◆ Try it ◆
Copy the entries below exactly; any picture among them should be left out.

◆ Records for the task ◆
BEGIN

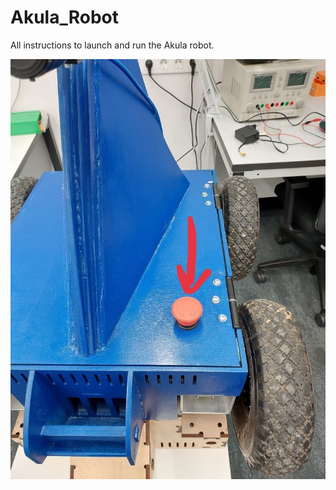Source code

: # Akula_Robot
All instructions to launch and run the Akula robot. 

![Safety button](images/photo1689680056.jpeg)
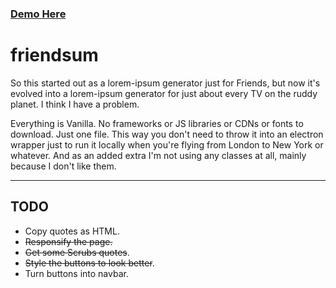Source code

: ### [Demo Here](https://mohnjatthews.github.io/friendsum/)

# friendsum
So this started out as a lorem-ipsum generator just for Friends, but now it's evolved into a lorem-ipsum generator for just about every TV on the ruddy planet. I think I have a problem.


Everything is Vanilla. No frameworks or JS libraries or CDNs or fonts to download. Just one file. This way you don't need to throw it into an electron wrapper just to run it locally when you're flying from London to New York or whatever. And as an added extra I'm not using any classes at all, mainly because I don't like them.

---

## TODO

 - Copy quotes as HTML.
 - ~~Responsify the page.~~
 - ~~Get some Scrubs quotes~~.
 - ~~Style the buttons to look better~~.
 - Turn buttons into navbar.
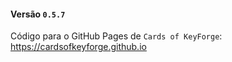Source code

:#### Versão `0.5.7`

Código para o GitHub Pages de `Cards of KeyForge`: https://cardsofkeyforge.github.io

END

◆ Task result ◆
Source code

: # Akula_Robot
All instructions to launch and run the Akula robot. 

![Safety button](images/photo1689680056.jpeg)
Source code

: ### [Demo Here](https://mohnjatthews.github.io/friendsum/)

# friendsum
So this started out as a lorem-ipsum generator just for Friends, but now it's evolved into a lorem-ipsum generator for just about every TV on the ruddy planet. I think I have a problem.


Everything is Vanilla. No frameworks or JS libraries or CDNs or fonts to download. Just one file. This way you don't need to throw it into an electron wrapper just to run it locally when you're flying from London to New York or whatever. And as an added extra I'm not using any classes at all, mainly because I don't like them.

---

## TODO

 - Copy quotes as HTML.
 - ~~Responsify the page.~~
 - ~~Get some Scrubs quotes~~.
 - ~~Style the buttons to look better~~.
 - Turn buttons into navbar.
Source code

:#### Versão `0.5.7`

Código para o GitHub Pages de `Cards of KeyForge`: https://cardsofkeyforge.github.io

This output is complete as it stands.